TASK OBJECTIVE -> Leave every picture out, and retype all the remaining records exactly.
SUPPLIED DATA: Begin
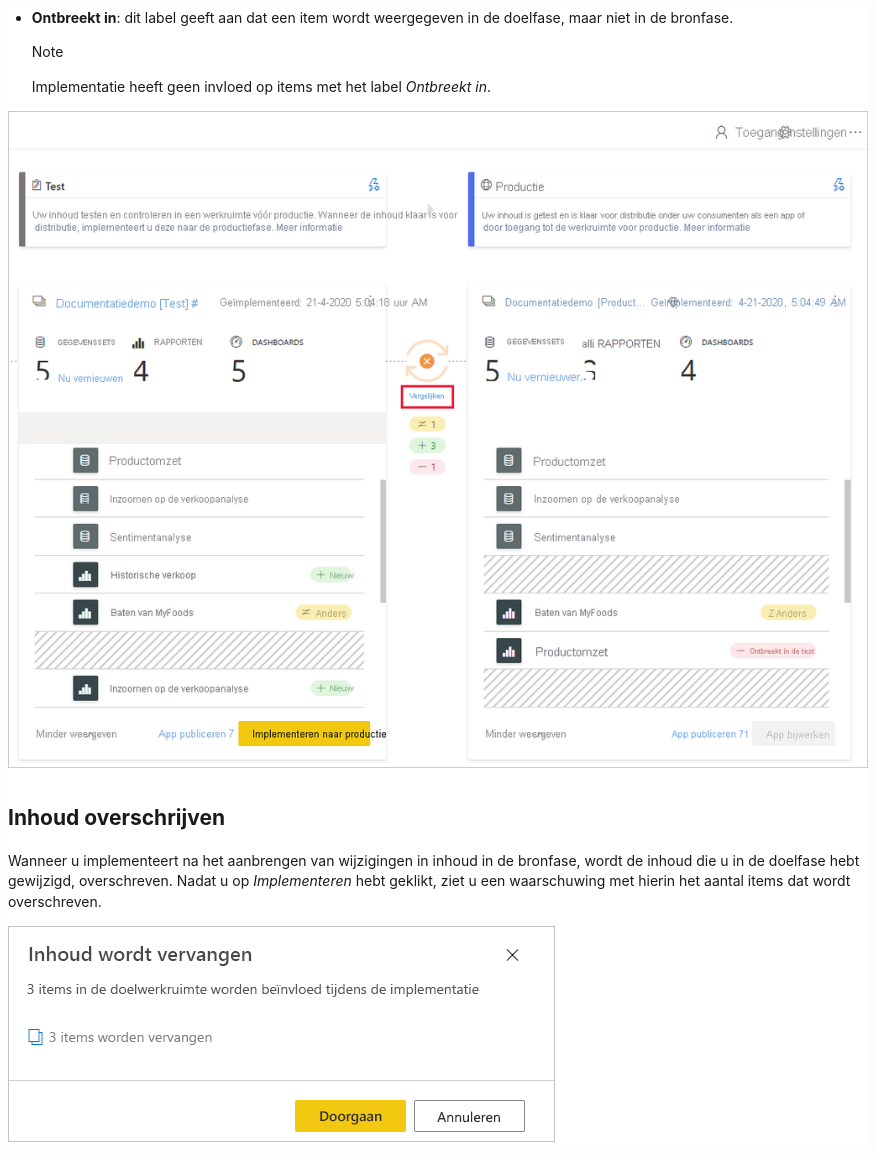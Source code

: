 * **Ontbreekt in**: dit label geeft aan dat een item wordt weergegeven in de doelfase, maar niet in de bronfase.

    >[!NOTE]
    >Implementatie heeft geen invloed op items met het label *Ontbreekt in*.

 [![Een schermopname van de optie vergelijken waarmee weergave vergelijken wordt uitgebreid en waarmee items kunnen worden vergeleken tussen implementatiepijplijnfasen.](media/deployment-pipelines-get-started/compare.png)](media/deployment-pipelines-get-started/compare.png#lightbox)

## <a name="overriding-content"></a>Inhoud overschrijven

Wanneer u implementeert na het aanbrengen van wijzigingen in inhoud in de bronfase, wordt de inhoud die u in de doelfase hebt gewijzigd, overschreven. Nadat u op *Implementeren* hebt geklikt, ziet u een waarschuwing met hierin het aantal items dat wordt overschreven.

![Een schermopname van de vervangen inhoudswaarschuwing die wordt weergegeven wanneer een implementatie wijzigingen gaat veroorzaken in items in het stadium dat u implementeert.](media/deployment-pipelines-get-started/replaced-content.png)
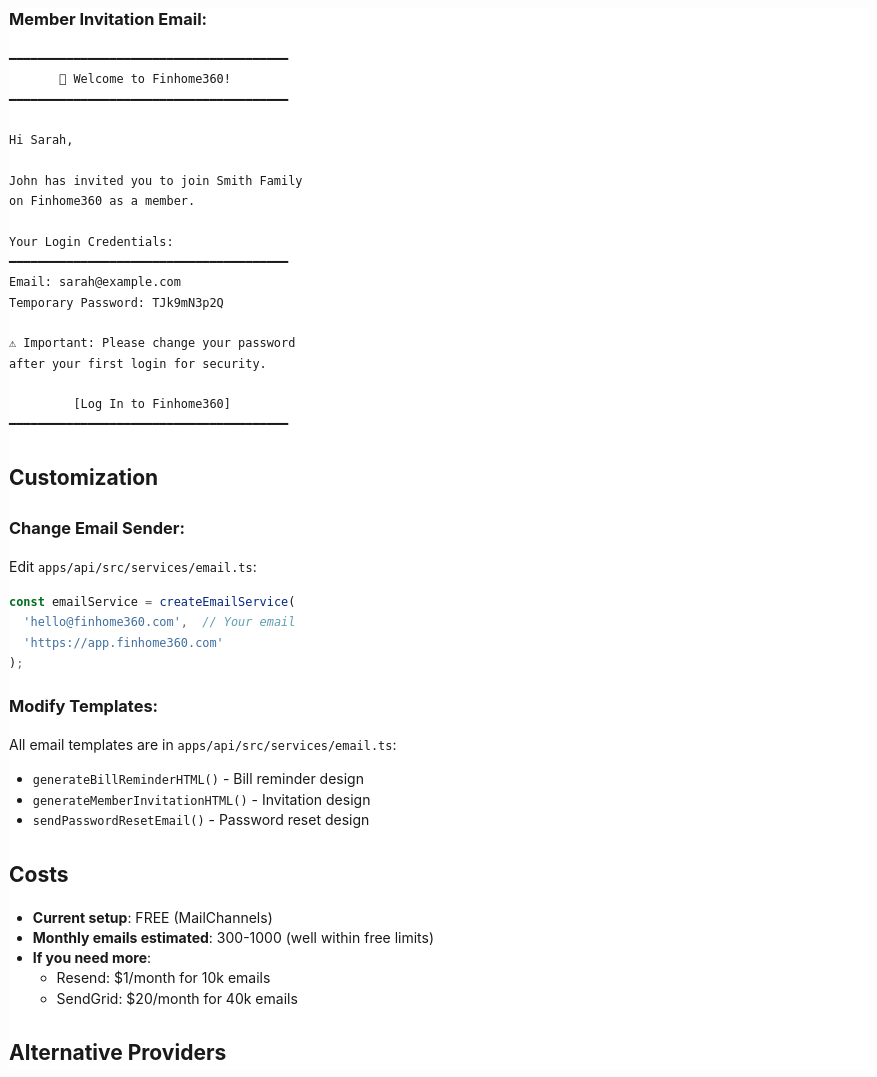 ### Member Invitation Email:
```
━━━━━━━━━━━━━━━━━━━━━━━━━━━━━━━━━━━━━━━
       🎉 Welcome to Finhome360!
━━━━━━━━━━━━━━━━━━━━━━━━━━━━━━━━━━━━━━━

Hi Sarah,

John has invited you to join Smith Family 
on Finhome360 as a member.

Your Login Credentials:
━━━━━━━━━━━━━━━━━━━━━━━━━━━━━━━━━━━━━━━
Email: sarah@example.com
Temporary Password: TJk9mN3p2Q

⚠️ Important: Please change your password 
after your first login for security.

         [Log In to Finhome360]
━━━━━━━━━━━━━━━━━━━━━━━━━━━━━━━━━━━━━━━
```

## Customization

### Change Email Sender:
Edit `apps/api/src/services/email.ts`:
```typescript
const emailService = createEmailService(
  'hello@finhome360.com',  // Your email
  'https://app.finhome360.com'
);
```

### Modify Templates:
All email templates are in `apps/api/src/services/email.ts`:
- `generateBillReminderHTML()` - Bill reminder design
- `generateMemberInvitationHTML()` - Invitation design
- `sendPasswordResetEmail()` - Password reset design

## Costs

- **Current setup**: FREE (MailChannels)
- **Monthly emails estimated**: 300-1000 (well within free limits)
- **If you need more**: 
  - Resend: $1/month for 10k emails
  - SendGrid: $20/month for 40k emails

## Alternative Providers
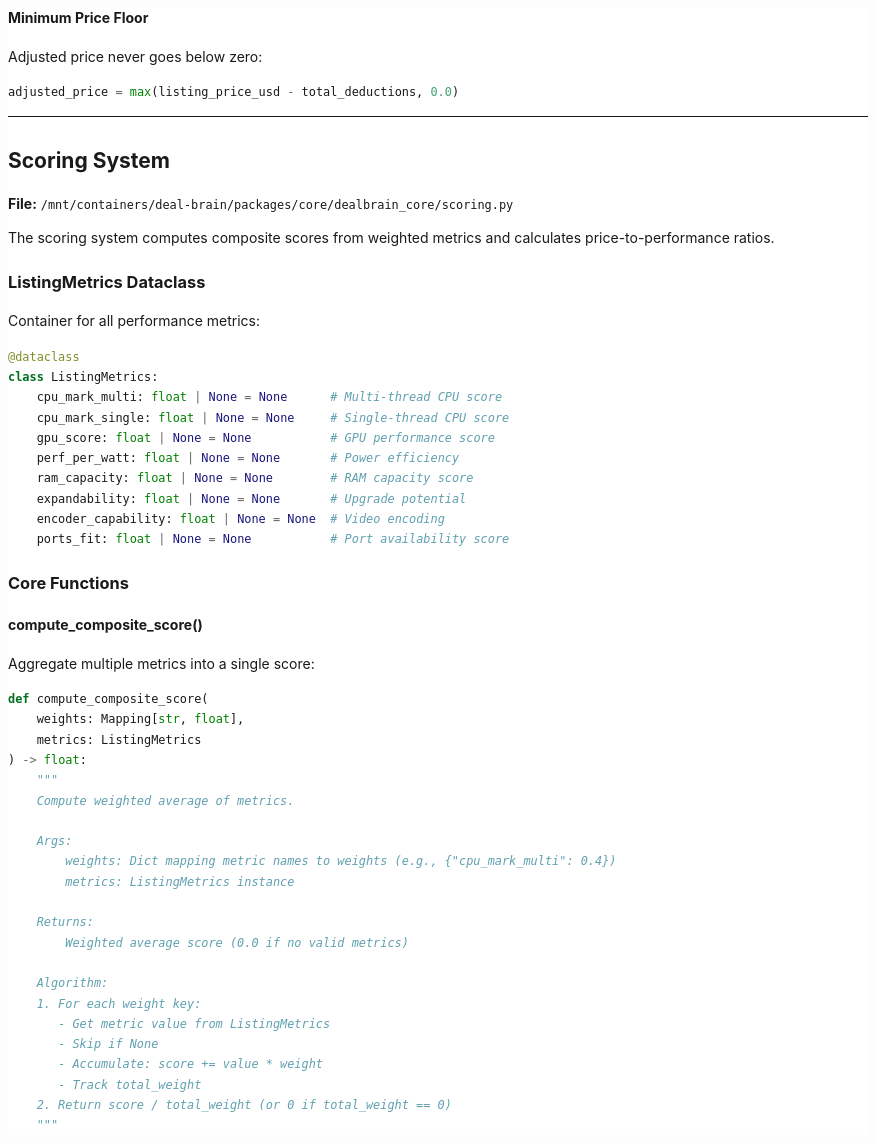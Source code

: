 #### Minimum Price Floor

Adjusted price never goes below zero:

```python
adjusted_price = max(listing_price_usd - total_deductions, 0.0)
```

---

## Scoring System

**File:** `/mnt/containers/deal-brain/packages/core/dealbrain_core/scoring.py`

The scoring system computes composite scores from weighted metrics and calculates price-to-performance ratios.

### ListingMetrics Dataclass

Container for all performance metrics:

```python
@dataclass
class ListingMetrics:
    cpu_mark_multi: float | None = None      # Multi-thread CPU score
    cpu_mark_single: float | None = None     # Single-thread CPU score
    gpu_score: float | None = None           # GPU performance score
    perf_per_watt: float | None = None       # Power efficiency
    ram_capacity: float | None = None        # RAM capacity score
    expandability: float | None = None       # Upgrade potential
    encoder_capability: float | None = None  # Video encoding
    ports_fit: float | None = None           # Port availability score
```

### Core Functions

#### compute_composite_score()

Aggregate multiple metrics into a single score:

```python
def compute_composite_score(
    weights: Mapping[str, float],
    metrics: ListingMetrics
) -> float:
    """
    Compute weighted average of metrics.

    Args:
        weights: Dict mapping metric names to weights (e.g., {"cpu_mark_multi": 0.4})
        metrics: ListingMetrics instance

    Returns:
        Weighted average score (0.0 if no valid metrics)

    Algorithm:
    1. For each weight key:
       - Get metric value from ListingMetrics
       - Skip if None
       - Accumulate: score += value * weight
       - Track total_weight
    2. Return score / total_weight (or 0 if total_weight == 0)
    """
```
SUPPLIED DATA: End
TASK ANSWER ->
Source code

: * **Ontbreekt in**: dit label geeft aan dat een item wordt weergegeven in de doelfase, maar niet in de bronfase.

    >[!NOTE]
    >Implementatie heeft geen invloed op items met het label *Ontbreekt in*.

 [![Een schermopname van de optie vergelijken waarmee weergave vergelijken wordt uitgebreid en waarmee items kunnen worden vergeleken tussen implementatiepijplijnfasen.](media/deployment-pipelines-get-started/compare.png)](media/deployment-pipelines-get-started/compare.png#lightbox)

## <a name="overriding-content"></a>Inhoud overschrijven

Wanneer u implementeert na het aanbrengen van wijzigingen in inhoud in de bronfase, wordt de inhoud die u in de doelfase hebt gewijzigd, overschreven. Nadat u op *Implementeren* hebt geklikt, ziet u een waarschuwing met hierin het aantal items dat wordt overschreven.

![Een schermopname van de vervangen inhoudswaarschuwing die wordt weergegeven wanneer een implementatie wijzigingen gaat veroorzaken in items in het stadium dat u implementeert.](media/deployment-pipelines-get-started/replaced-content.png)
 ### Member Invitation Email:
```
━━━━━━━━━━━━━━━━━━━━━━━━━━━━━━━━━━━━━━━
       🎉 Welcome to Finhome360!
━━━━━━━━━━━━━━━━━━━━━━━━━━━━━━━━━━━━━━━

Hi Sarah,

John has invited you to join Smith Family 
on Finhome360 as a member.

Your Login Credentials:
━━━━━━━━━━━━━━━━━━━━━━━━━━━━━━━━━━━━━━━
Email: sarah@example.com
Temporary Password: TJk9mN3p2Q

⚠️ Important: Please change your password 
after your first login for security.

         [Log In to Finhome360]
━━━━━━━━━━━━━━━━━━━━━━━━━━━━━━━━━━━━━━━
```

## Customization

### Change Email Sender:
Edit `apps/api/src/services/email.ts`:
```typescript
const emailService = createEmailService(
  'hello@finhome360.com',  // Your email
  'https://app.finhome360.com'
);
```

### Modify Templates:
All email templates are in `apps/api/src/services/email.ts`:
- `generateBillReminderHTML()` - Bill reminder design
- `generateMemberInvitationHTML()` - Invitation design
- `sendPasswordResetEmail()` - Password reset design

## Costs

- **Current setup**: FREE (MailChannels)
- **Monthly emails estimated**: 300-1000 (well within free limits)
- **If you need more**: 
  - Resend: $1/month for 10k emails
  - SendGrid: $20/month for 40k emails

## Alternative Providers
Source code

: #### Minimum Price Floor

Adjusted price never goes below zero:

```python
adjusted_price = max(listing_price_usd - total_deductions, 0.0)
```

---

## Scoring System

**File:** `/mnt/containers/deal-brain/packages/core/dealbrain_core/scoring.py`

The scoring system computes composite scores from weighted metrics and calculates price-to-performance ratios.

### ListingMetrics Dataclass

Container for all performance metrics:

```python
@dataclass
class ListingMetrics:
    cpu_mark_multi: float | None = None      # Multi-thread CPU score
    cpu_mark_single: float | None = None     # Single-thread CPU score
    gpu_score: float | None = None           # GPU performance score
    perf_per_watt: float | None = None       # Power efficiency
    ram_capacity: float | None = None        # RAM capacity score
    expandability: float | None = None       # Upgrade potential
    encoder_capability: float | None = None  # Video encoding
    ports_fit: float | None = None           # Port availability score
```

### Core Functions

#### compute_composite_score()

Aggregate multiple metrics into a single score:

```python
def compute_composite_score(
    weights: Mapping[str, float],
    metrics: ListingMetrics
) -> float:
    """
    Compute weighted average of metrics.

    Args:
        weights: Dict mapping metric names to weights (e.g., {"cpu_mark_multi": 0.4})
        metrics: ListingMetrics instance

    Returns:
        Weighted average score (0.0 if no valid metrics)

    Algorithm:
    1. For each weight key:
       - Get metric value from ListingMetrics
       - Skip if None
       - Accumulate: score += value * weight
       - Track total_weight
    2. Return score / total_weight (or 0 if total_weight == 0)
    """
```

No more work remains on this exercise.